_ASSIGNED TASK_.
Could you filter the data below down to the lines that hold the word "responsibilities"?

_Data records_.
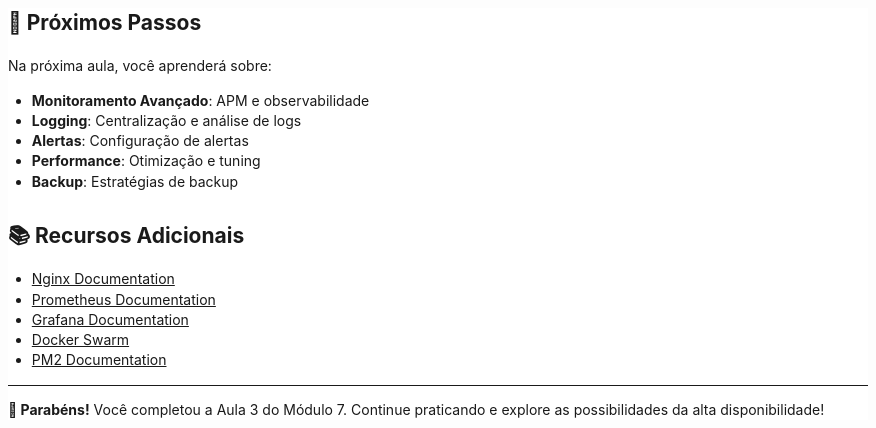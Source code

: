 ## 🚀 Próximos Passos

Na próxima aula, você aprenderá sobre:
- **Monitoramento Avançado**: APM e observabilidade
- **Logging**: Centralização e análise de logs
- **Alertas**: Configuração de alertas
- **Performance**: Otimização e tuning
- **Backup**: Estratégias de backup

## 📚 Recursos Adicionais

- [Nginx Documentation](https://nginx.org/en/docs/)
- [Prometheus Documentation](https://prometheus.io/docs/)
- [Grafana Documentation](https://grafana.com/docs/)
- [Docker Swarm](https://docs.docker.com/engine/swarm/)
- [PM2 Documentation](https://pm2.keymetrics.io/docs/)

---

**🎉 Parabéns!** Você completou a Aula 3 do Módulo 7. Continue praticando e explore as possibilidades da alta disponibilidade!







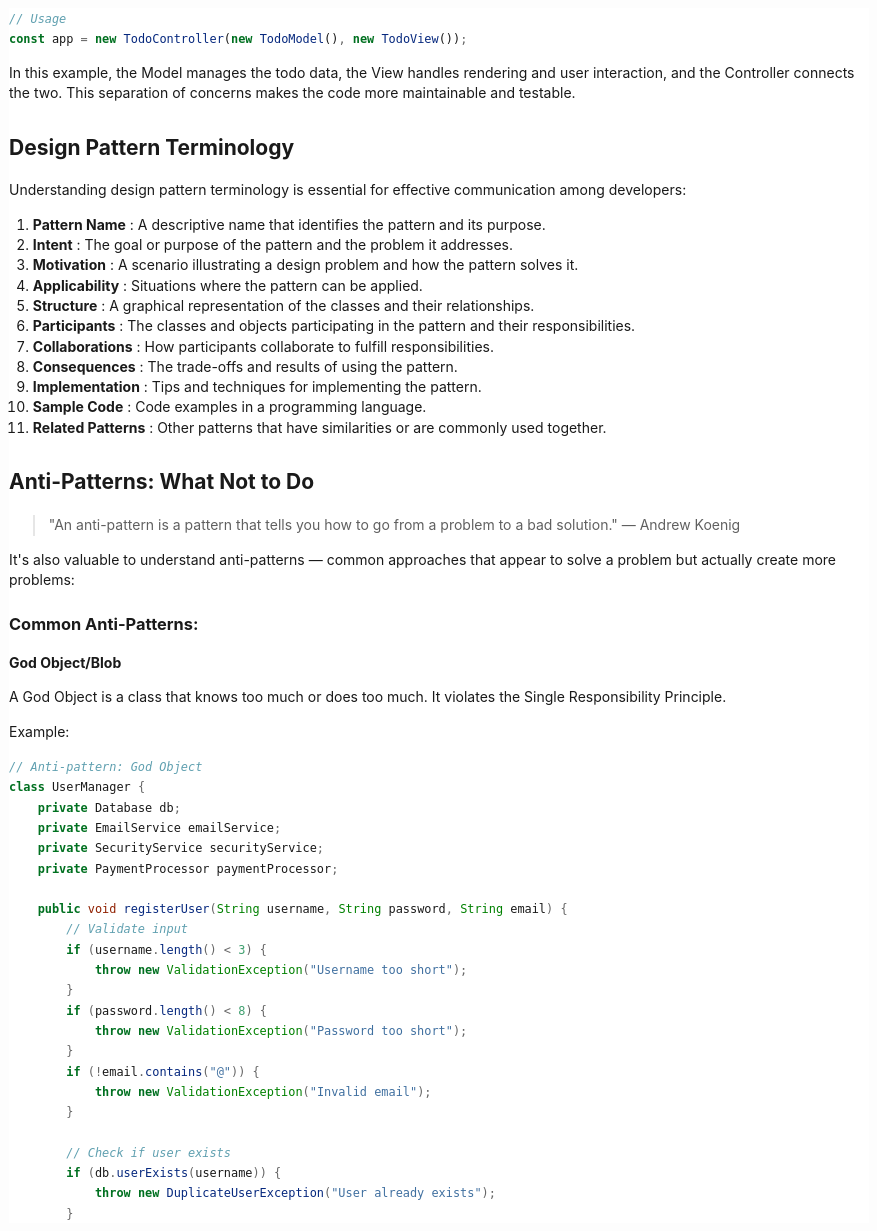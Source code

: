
 ```javascript
// Usage
const app = new TodoController(new TodoModel(), new TodoView());
```

In this example, the Model manages the todo data, the View handles rendering and user interaction, and the Controller connects the two. This separation of concerns makes the code more maintainable and testable.

## Design Pattern Terminology

Understanding design pattern terminology is essential for effective communication among developers:

1. **Pattern Name** : A descriptive name that identifies the pattern and its purpose.
2. **Intent** : The goal or purpose of the pattern and the problem it addresses.
3. **Motivation** : A scenario illustrating a design problem and how the pattern solves it.
4. **Applicability** : Situations where the pattern can be applied.
5. **Structure** : A graphical representation of the classes and their relationships.
6. **Participants** : The classes and objects participating in the pattern and their responsibilities.
7. **Collaborations** : How participants collaborate to fulfill responsibilities.
8. **Consequences** : The trade-offs and results of using the pattern.
9. **Implementation** : Tips and techniques for implementing the pattern.
10. **Sample Code** : Code examples in a programming language.
11. **Related Patterns** : Other patterns that have similarities or are commonly used together.

## Anti-Patterns: What Not to Do

> "An anti-pattern is a pattern that tells you how to go from a problem to a bad solution."
> — Andrew Koenig

It's also valuable to understand anti-patterns — common approaches that appear to solve a problem but actually create more problems:

### Common Anti-Patterns:

**God Object/Blob**

A God Object is a class that knows too much or does too much. It violates the Single Responsibility Principle.

Example:

```java
// Anti-pattern: God Object
class UserManager {
    private Database db;
    private EmailService emailService;
    private SecurityService securityService;
    private PaymentProcessor paymentProcessor;
  
    public void registerUser(String username, String password, String email) {
        // Validate input
        if (username.length() < 3) {
            throw new ValidationException("Username too short");
        }
        if (password.length() < 8) {
            throw new ValidationException("Password too short");
        }
        if (!email.contains("@")) {
            throw new ValidationException("Invalid email");
        }
      
        // Check if user exists
        if (db.userExists(username)) {
            throw new DuplicateUserException("User already exists");
        }
```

_THE COMPLETED TASK_.
6. **Participants** : The classes and objects participating in the pattern and their responsibilities.
7. **Collaborations** : How participants collaborate to fulfill responsibilities.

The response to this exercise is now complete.